Discussion and conclusions.
The traditional empirical focus on sexual behaviour and drug use in commercial sex uncovers the complex issues that expose sex workers to health risks. Risks to health, however, cannot be considered in isolation but must be contextualised as one hazard on a continuum of risks that sex workers engage in and are exposed to. The findings from this study regarding the strict use of condoms amongst indoor sex workers supports the general trend that establishes a high rate of condom use (Cusick 1998, Day and Ward 1990, McKeganey et al. 1992, Ward et al. 1999) and offers an alternative view to the suggestion that sex workers are misinformed about the health risks in prostitution to the extent that ‘sexual risk-taking with clients [is also] associated with off-street forms of prostitution’ (Kinnell 1991: 91). Comprehensive awareness of health issues could be explained by the intense health-promotion work that has taken place with sex workers over the past decade, that continues in over 90 projects in Britain (see Cooper et al. 2001). It may indeed be the case, as suggested by Gysels et al. (2002) from a study of sex workers in a Ugandan trading town, that women who are entrepreneurial are more skilled in negotiating safe sex and therefore have a different risk profile to those who are dependent on drugs and work from unsafe, unregulated street markets.

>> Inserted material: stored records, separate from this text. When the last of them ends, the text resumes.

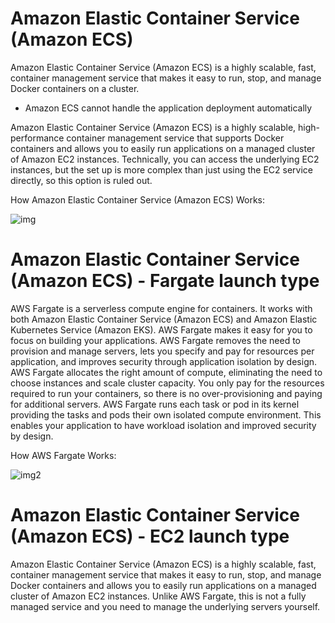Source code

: # Amazon Elastic Container Service (Amazon ECS)

Amazon Elastic Container Service (Amazon ECS) is a highly scalable, fast, container management service that makes it easy to run, stop, and manage Docker containers on a cluster.

- Amazon ECS cannot handle the application deployment automatically

Amazon Elastic Container Service (Amazon ECS) is a highly scalable, high-performance container management service that supports Docker containers and allows you to easily run applications on a managed cluster of Amazon EC2 instances. Technically, you can access the underlying EC2 instances, but the set up is more complex than just using the EC2 service directly, so this option is ruled out.

How Amazon Elastic Container Service (Amazon ECS) Works:

![img](https://d1.awsstatic.com/diagrams/product-page-diagrams/product-page-diagram_ECS_1.86ebd8c223ec8b55aa1903c423fbe4e672f3daf7.png)

# Amazon Elastic Container Service (Amazon ECS) - Fargate launch type

AWS Fargate is a serverless compute engine for containers. It works with both Amazon Elastic Container Service (Amazon ECS) and Amazon Elastic Kubernetes Service (Amazon EKS). AWS Fargate makes it easy for you to focus on building your applications. AWS Fargate removes the need to provision and manage servers, lets you specify and pay for resources per application, and improves security through application isolation by design. AWS Fargate allocates the right amount of compute, eliminating the need to choose instances and scale cluster capacity. You only pay for the resources required to run your containers, so there is no over-provisioning and paying for additional servers. AWS Fargate runs each task or pod in its kernel providing the tasks and pods their own isolated compute environment. This enables your application to have workload isolation and improved security by design.

How AWS Fargate Works:

![img2](https://d1.awsstatic.com/re19/FargateonEKS/Product-Page-Diagram_Fargate@2x.a20fb2b15c2aebeda3a44dbbb0b10b82fb89aa6a.png)

# Amazon Elastic Container Service (Amazon ECS) - EC2 launch type

Amazon Elastic Container Service (Amazon ECS) is a highly scalable, fast, container management service that makes it easy to run, stop, and manage Docker containers and allows you to easily run applications on a managed cluster of Amazon EC2 instances. Unlike AWS Fargate, this is not a fully managed service and you need to manage the underlying servers yourself.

An important rationalisation amongst sex workers in my study was that taking care of health risks was a point of individual responsibility, and while there was an ever-present chance that a condom could break or a client could force unprotected sex, this was an unusual event. This meant that sex workers understood health risks as a controllable feature of their work and, armed with the correct scientific information, and tools such as condoms, caps, contraceptive pills, regular health checks and so forth, health risks were less of a worry. Instead, because indoor sex workers considered condom use an integral practice of their work, other more subtle risks were given more attention and strategic intervention.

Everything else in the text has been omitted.